On est loin de l’image de l’ermite isolé dans la forêt. Ils vivent dans le monde et le perçoivent avec
leur regard orienté sans doute, mais jamais décalé de la réalité.
J’entends beaucoup de choses communes dans leur bouche, des certitudes mais aussi des doutes,
l’écriture d’un chemin loin des dogmes officiels.
Ils ne représentent en rien des courants officiels mais plutôt des manières différentes de vivre leur
foi. Aujourd’hui et dans la joie.
C’est un sujet sensible me dit-on dans mon entourage. Parler de spiritualité au théâtre n’est pas
chose courante. J’ai bien conscience que laisser apparaitre sans affirmer, laisser la porte ouverte sans
certitude, nourrir une réflexion sans avoir la main lourde est une position délicate et le fil est mince…
Je mesure que le fait de dire, ou pas, peut colorer dans un sens ou dans un autre, et mes angoisses
sont bien au rendez-vous, mais je suis convaincu que c’est avec eux, avec leur capacité à
s’émerveiller de l’autre que nous trouverons la voie juste. Ni pro ni anti. Donner à voir et à entendre
des êtres différents qui nous semblent si proches malgré tout.

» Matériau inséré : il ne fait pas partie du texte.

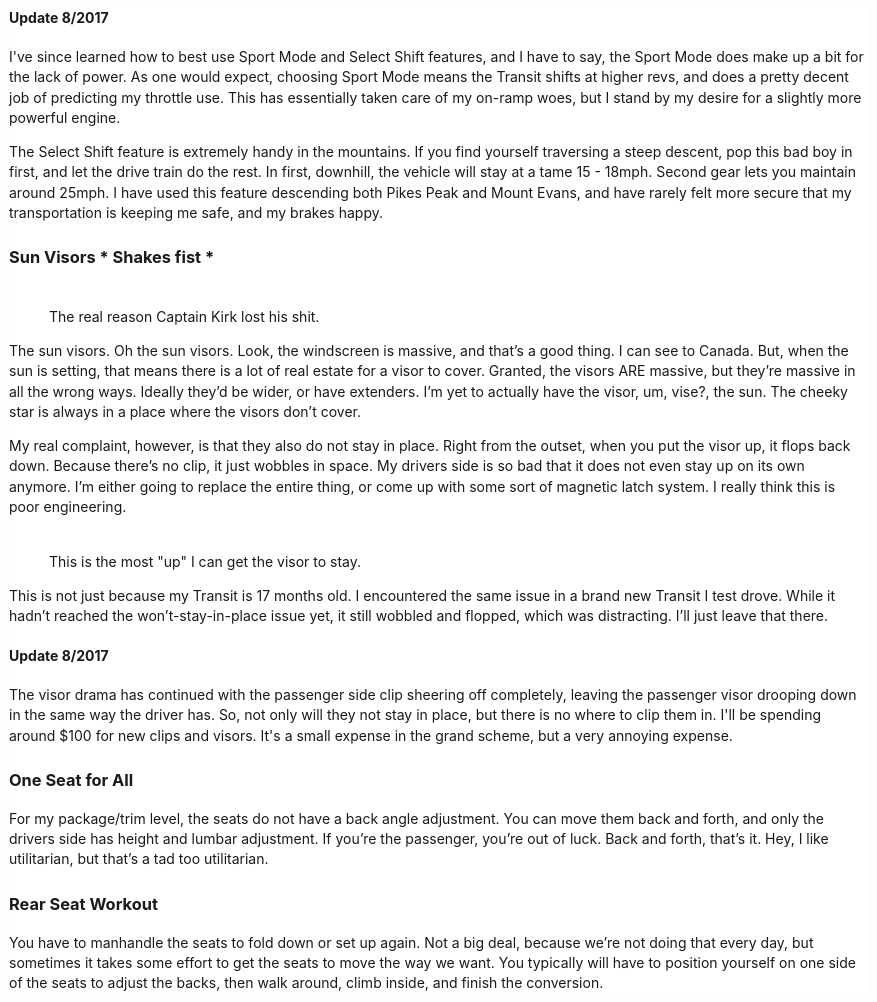#### Update 8/2017
I've since learned how to best use Sport Mode and Select Shift features, and I have to say, the Sport Mode does make up a bit for the lack of power. As one would expect, choosing Sport Mode means the Transit shifts at higher revs, and does a pretty decent job of predicting my throttle use. This has essentially taken care of my on-ramp woes, but I stand by my desire for a slightly more powerful engine. 

The Select Shift feature is extremely handy in the mountains. If you find yourself traversing a steep descent, pop this bad boy in first, and let the drive train do the rest. In first, downhill, the vehicle will stay at a tame 15 - 18mph. Second gear lets you maintain around 25mph. I have used this feature descending both Pikes Peak and Mount Evans, and have rarely felt more secure that my transportation is keeping me safe, and my brakes happy.

### Sun Visors * Shakes fist *
<figure>
<img src="https://i.giphy.com/media/HihTAdVMgLiTu/giphy.webp" alt="">
<figcaption>The real reason Captain Kirk lost his shit.</figcaption>
</figure>
The sun visors. Oh the sun visors. Look, the windscreen is massive, and that’s a good thing. I can see to Canada. But, when the sun is setting, that means there is a lot of real estate for a visor to cover. 
Granted, the visors ARE massive, but they’re massive in all the wrong ways. Ideally they’d be wider, or have extenders. I’m yet to actually have the visor, um, vise?, the sun. The cheeky star is always in a place where the visors don’t cover. 
 
My real complaint, however, is that they also do not stay in place. Right from the outset, when you put the visor up, it flops back down. Because there’s no clip, it just wobbles in space. My drivers side is so bad that it does not even stay up on its own anymore. I’m either going to replace the entire thing, or come up with some sort of magnetic latch system. I really think this is poor engineering. 
<figure>
	<img src="http://res.cloudinary.com/fergd/image/upload/v1498705909/fergdblog/IMG_20170625_102053.jpg" alt="">
	<figcaption>This is the most "up" I can get the visor to stay.</figcaption>
</figure>
 
This is not just because my Transit is 17 months old. I encountered the same issue in a brand new Transit I test drove. While it hadn’t reached the won’t-stay-in-place issue yet, it still wobbled and flopped, which was distracting. I’ll just leave that there. 

#### Update 8/2017
The visor drama has continued with the passenger side clip sheering off completely, leaving the passenger visor drooping down in the same way the driver has. So, not only will they not stay in place, but there is no where to clip them in. I'll be spending around $100 for new clips and visors. It's a small expense in the grand scheme, but a very annoying expense. 

### One Seat for All
For my package/trim level, the seats do not have a back angle adjustment. You can move them back and forth, and only the drivers side has height and lumbar adjustment. If you’re the passenger, you’re out of luck. Back and forth, that’s it. Hey, I like utilitarian, but that’s a tad too utilitarian.  

### Rear Seat Workout
You have to manhandle the seats to fold down or set up again. Not a big deal, because we’re not doing that every day, but sometimes it takes some effort to get the seats to move the way we want. You typically will have to position yourself on one side of the seats to adjust the backs, then walk around, climb inside, and finish the conversion. 
 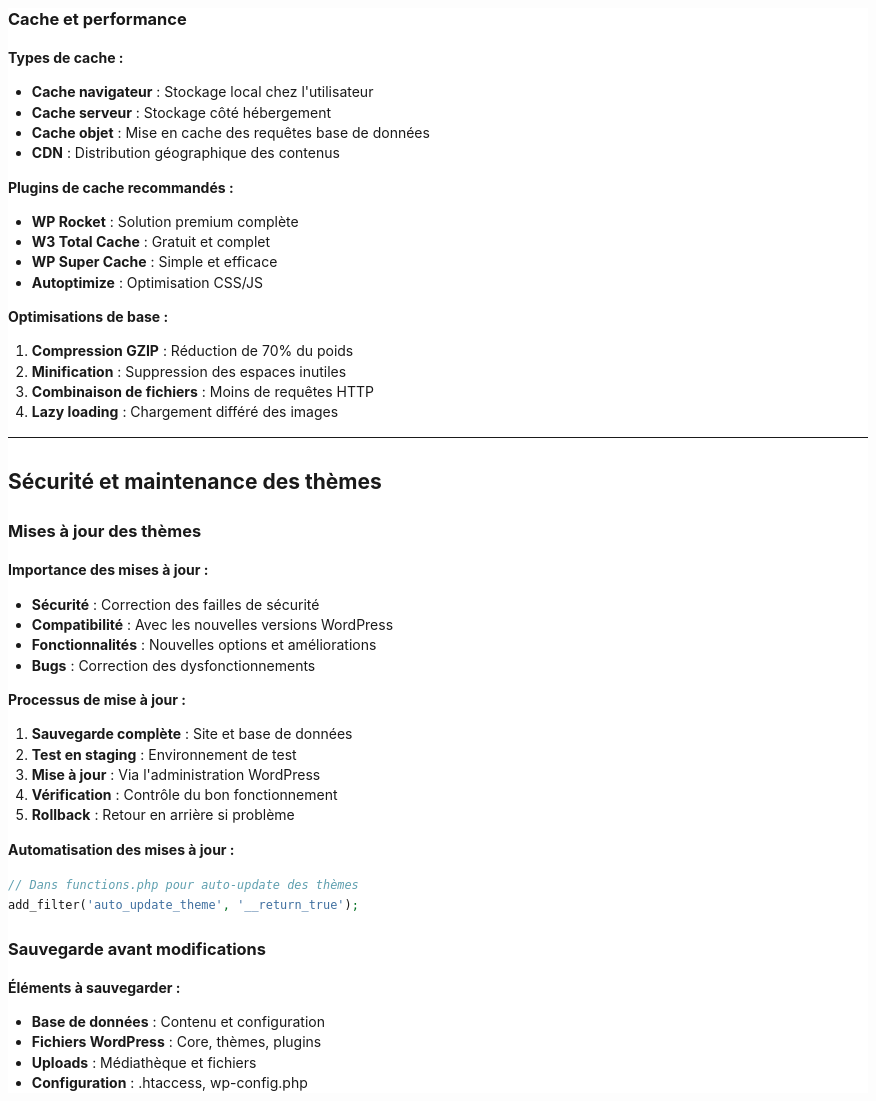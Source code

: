 ### Cache et performance

**Types de cache :**
- **Cache navigateur** : Stockage local chez l'utilisateur
- **Cache serveur** : Stockage côté hébergement
- **Cache objet** : Mise en cache des requêtes base de données
- **CDN** : Distribution géographique des contenus

**Plugins de cache recommandés :**
- **WP Rocket** : Solution premium complète
- **W3 Total Cache** : Gratuit et complet
- **WP Super Cache** : Simple et efficace
- **Autoptimize** : Optimisation CSS/JS

**Optimisations de base :**
1. **Compression GZIP** : Réduction de 70% du poids
2. **Minification** : Suppression des espaces inutiles
3. **Combinaison de fichiers** : Moins de requêtes HTTP
4. **Lazy loading** : Chargement différé des images

---

## Sécurité et maintenance des thèmes

### Mises à jour des thèmes

**Importance des mises à jour :**
- **Sécurité** : Correction des failles de sécurité
- **Compatibilité** : Avec les nouvelles versions WordPress
- **Fonctionnalités** : Nouvelles options et améliorations
- **Bugs** : Correction des dysfonctionnements

**Processus de mise à jour :**
1. **Sauvegarde complète** : Site et base de données
2. **Test en staging** : Environnement de test
3. **Mise à jour** : Via l'administration WordPress
4. **Vérification** : Contrôle du bon fonctionnement
5. **Rollback** : Retour en arrière si problème

**Automatisation des mises à jour :**
```php
// Dans functions.php pour auto-update des thèmes
add_filter('auto_update_theme', '__return_true');
```

### Sauvegarde avant modifications

**Éléments à sauvegarder :**
- **Base de données** : Contenu et configuration
- **Fichiers WordPress** : Core, thèmes, plugins
- **Uploads** : Médiathèque et fichiers
- **Configuration** : .htaccess, wp-config.php
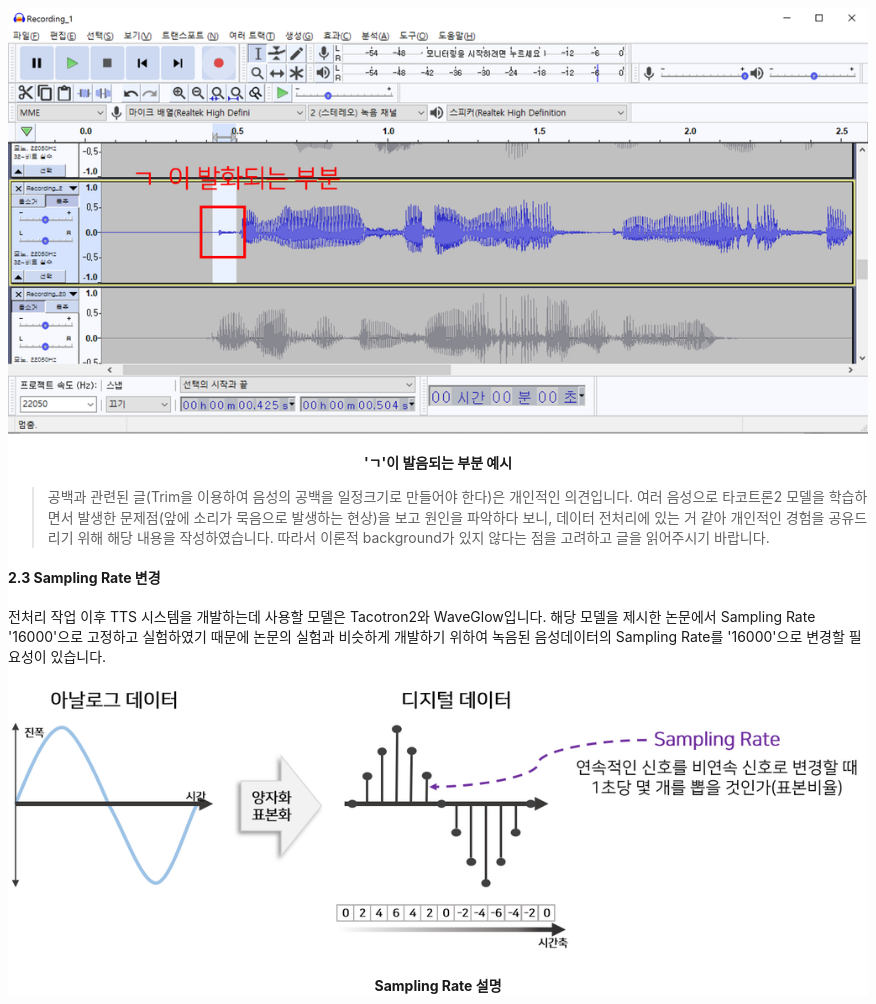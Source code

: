 ![](/img/in-post/2021/2021-04-01/preprocess_cutting_sample2.png)
<center><b>'ㄱ'이 발음되는 부분 예시</b></center>

> 공백과 관련된 글(Trim을 이용하여 음성의 공백을 일정크기로 만들어야 한다)은 개인적인 의견입니다.
> 여러 음성으로 타코트론2 모델을 학습하면서 발생한 문제점(앞에 소리가 묵음으로 발생하는 현상)을 보고 원인을 파악하다 보니, 데이터 전처리에 있는 거 같아 개인적인 경험을 공유드리기 위해 해당 내용을 작성하였습니다.
> 따라서 이론적 background가 있지 않다는 점을 고려하고 글을 읽어주시기 바랍니다.

#### 2.3 Sampling Rate 변경
전처리 작업 이후 TTS 시스템을 개발하는데 사용할 모델은 Tacotron2와 WaveGlow입니다.
해당 모델을 제시한 논문에서 Sampling Rate '16000'으로 고정하고 실험하였기 때문에 논문의 실험과 비슷하게 개발하기 위하여 녹음된 음성데이터의 Sampling Rate를 '16000'으로 변경할 필요성이 있습니다.

![](/img/in-post/2021/2021-04-01/sampling_rate_example.png)
<center><b>Sampling Rate 설명</b></center>
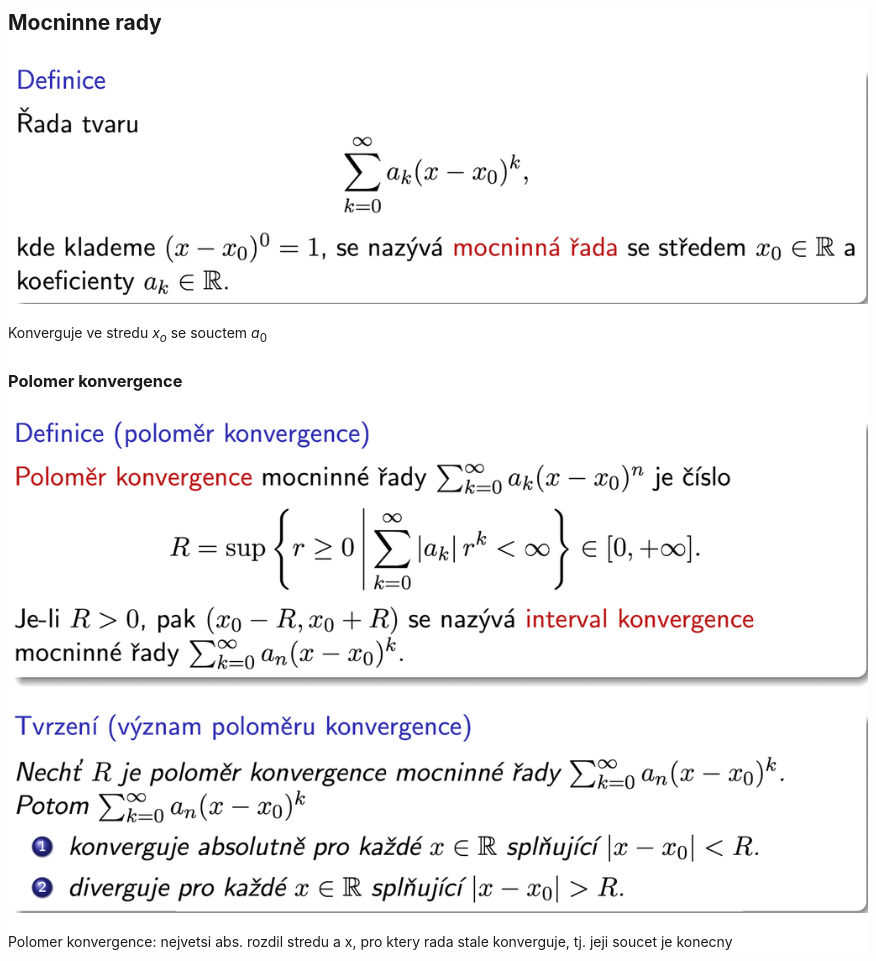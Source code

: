 ## Mocninne rady

![image.png](assets/image%2055.png)

Konverguje ve stredu $x_o$ se souctem $a_0$

### Polomer konvergence

![image.png](assets/image%2056.png)

Polomer konvergence: nejvetsi abs. rozdil stredu a x, pro ktery rada stale konverguje, tj. jeji soucet je konecny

Après les ex-prisonniers d’Une longue peine, les personnes transgenres de TRANS (més enllà), ce
troisième volet ferme un triptyque consacré aux invisibles, engagés dans des convictions pour
atteindre la liberté. Comme pour les précédentes créations je travaille selon le procédé de la parole
accompagnée qui m’est cher, faisant le choix de la partition orale et non d’un texte.
Pour cette nouvelle création, sont associés des complices de longue date : Tomeo Vergés,
chorégraphe, qui s’interroge depuis longtemps sur la transe chez les soufis en Turquie, Olivia Burton,
dramaturge, Emmanuelle Debeusscher, scénographe, Maurice Fouilhé, créateur lumière, Adrien
Cordier, créateur sonore.
En 1999, Didier Ruiz est sur le plateau du Théâtre Ouvert à Paris quand
soudain il décide d’aller voir si les histoires qui se jouent dehors ne
seraient pas plus saisissantes que celles qu’il incarne en tant que
comédien. Sortant de la scène, il y fait entrer un élément qui d’habitude
ne s’y trouve pas : une parole vraie. Didier Ruiz entame alors une première
série de spectacles, Dale Recuerdos (Je pense à vous), qui atteint en 2021
sa trente-sixième édition, et qui convoque la mémoire de personnes
âgées. Dans les récits exposés, Didier Ruiz retrouve le caractère sacré de l’acte théâtral : la vérité du
présent qui s’énonce. Car pour le directeur artistique de La compagnie des Hommes, la mission du
théâtre, qu’il accueille du réel ou de la fiction, est toujours la même : donner à voir et à entendre une
humanité partagée.
C’est le lieu où quelqu’un éteint les lumières, éclaire des êtres, et invite d’autres à les écouter.
Auprès de ceux qu’il appelle « innocents » comme avec les « professionnels du mensonge » que sont
les comédiens, Didier Ruiz est metteur en scène au sens propre ; il accompagne sur le théâtre les voix
et les corps de ceux qu’il a réunis, et autour desquels il ajuste le cadre afin que s’y déploient les
paysages que chacun recèle. Portraitiste, Didier Ruiz provoque une double découverte : le sujet du
tableau s’étonne lui-même de l’étendue révélée, et le spectateur est bouleversé d’y voir le reflet de
sa propre intériorité.
Maurice Fouilhé a fait ses armes dans le théâtre aux côtés de Jacques
Nichet et Marie Nicolas. Parallèlement, il a développé des fidélités
créatives avec diverses compagnies, notamment La compagnie des
Hommes (Didier Ruiz). Il ne néglige aucun aspect du métier, s'investit avec
des compagnies de danse et des musiciens, fait les régies et conçoit les
lumières. Pour lui, la lumière est en toute chose, elle ne se confine pas au
spectaculaire et à l'éphémère, elle est aussi accompagnatrice et pérenne.
C'est donc tout naturellement qu'il met son savoir-faire à l'épreuve de l'éclairage architectural et
urbain (muséographie, ouvrages d'art, quartiers, bâtis…) et s'attache en qualité de citoyen soucieux
de l'avenir, à proposer des illuminations en accord avec l'environnement et le développement
durable.
Ses créations s'enrichissent au fil des années de ses expériences et rencontres diverses. Il sillonne la
France, parcourt l'Europe et œuvre sur les cinq continents.